Exercise brief:
Those lines of the data that hold the word "Saarbrücken" are to be copied out.

===== Records shown =====

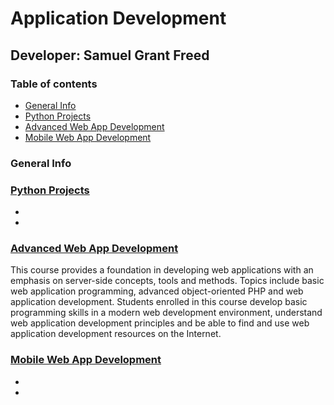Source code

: # Application Development
## Developer: Samuel Grant Freed

### Table of contents
* [General Info](#general-info)
* [Python Projects](#python-projects)
* [Advanced Web App Development](#advanced-web-app-development)
* [Mobile Web App Development](#mobile-web-app-development)


### General Info



### [Python Projects](python-projects/README.md "My Python Projects README.md file")
 
   -
   -
   
### [Advanced Web App Development](advanced_web_app_development/README.md "My Advanced Web App Development README.md file")

   This course provides a foundation in developing web applications with an emphasis on server-side concepts, tools and methods. Topics include basic web application programming, advanced object-oriented PHP and web application development. Students enrolled in this course develop basic programming skills in a modern web development environment, understand web application development principles and be able to find and use web application development resources on the Internet.


### [Mobile Web App Development](mobile_web_app_development/README.md "My Mobile Web App Development README.md file")

   -
   -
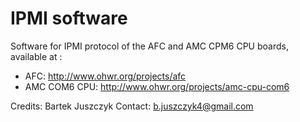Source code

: # IPMI software

Software for IPMI protocol of the AFC and AMC CPM6 CPU boards,
available at :

* AFC: http://www.ohwr.org/projects/afc
* AMC COM6 CPU: http://www.ohwr.org/projects/amc-cpu-com6

Credits: Bartek Juszczyk 
Contact: b.juszczyk4@gmail.com

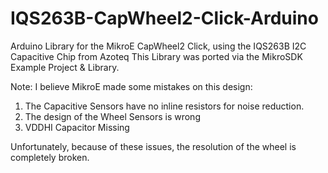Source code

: # IQS263B-CapWheel2-Click-Arduino
Arduino Library for the MikroE CapWheel2 Click, using the IQS263B I2C Capacitive Chip from Azoteq
This Library was ported via the MikroSDK Example Project & Library.

Note: I believe MikroE made some mistakes on this design:

1. The Capacitive Sensors have no inline resistors for noise reduction.
2. The design of the Wheel Sensors is wrong
3. VDDHI Capacitor Missing

Unfortunately, because of these issues, the resolution of the wheel is completely broken.
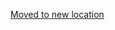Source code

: [Moved to new location](https://github.com/DataTalksClub/machine-learning-zoomcamp/blob/master/03-classification/08-ohe.md)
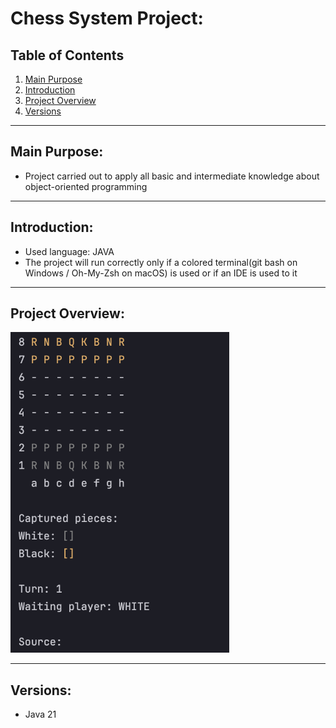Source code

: # Chess System Project:

## Table of Contents

1. [Main Purpose](#main-purpose)
2. [Introduction](#introduction)
3. [Project Overview](#project-overview)
4. [Versions](#versions)

---

##  Main Purpose:

* Project carried out to apply all basic and intermediate knowledge about object-oriented programming

---

## Introduction:

* Used language: JAVA
* The project will run correctly only if a colored terminal(git bash on Windows / Oh-My-Zsh on macOS) is used or if an
  IDE is used to it

---

## Project Overview:
<img src="/src/assets/imgs/chess.png" alt="Chess Table" style="width: 350px;">

---

## Versions:
* Java 21
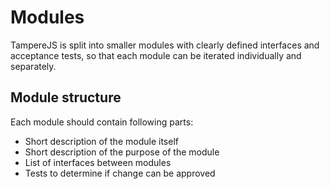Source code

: # Modules

TampereJS is split into smaller modules with clearly defined interfaces and acceptance tests, so
that each module can be iterated individually and separately.

## Module structure

Each module should contain following parts:

- Short description of the module itself
- Short description of the purpose of the module
- List of interfaces between modules
- Tests to determine if change can be approved
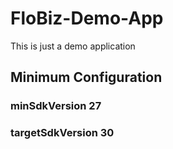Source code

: # FloBiz-Demo-App
This is just a demo application

## Minimum Configuration
###          minSdkVersion 27
###          targetSdkVersion 30
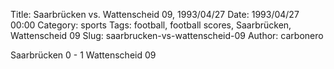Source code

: Title: Saarbrücken vs. Wattenscheid 09, 1993/04/27
Date: 1993/04/27 00:00
Category: sports
Tags: football, football scores, Saarbrücken, Wattenscheid 09
Slug: saarbrucken-vs-wattenscheid-09
Author: carbonero


Saarbrücken 0 - 1 Wattenscheid 09
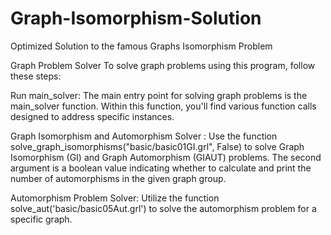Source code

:# Graph-Isomorphism-Solution
 Optimized Solution to the famous Graphs Isomorphism Problem


Graph Problem Solver
To solve graph problems using this program, follow these steps:

Run main_solver: The main entry point for solving graph problems is the main_solver function.
 Within this function, you'll find various function calls designed to address specific instances.

Graph Isomorphism and Automorphism  Solver :
Use the function solve_graph_isomorphisms("basic/basic01GI.grl", False)
to solve Graph Isomorphism (GI) and Graph Automorphism (GIAUT) problems.
The second argument is a boolean value indicating whether to calculate and print the number of
automorphisms in the given graph group.

Automorphism Problem Solver:
Utilize the function solve_aut('basic/basic05Aut.grl') to solve the automorphism
problem for a specific graph.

=====

Result:
: Title: Saarbrücken vs. Wattenscheid 09, 1993/04/27
Tags: football, football scores, Saarbrücken, Wattenscheid 09
Saarbrücken 0 - 1 Wattenscheid 09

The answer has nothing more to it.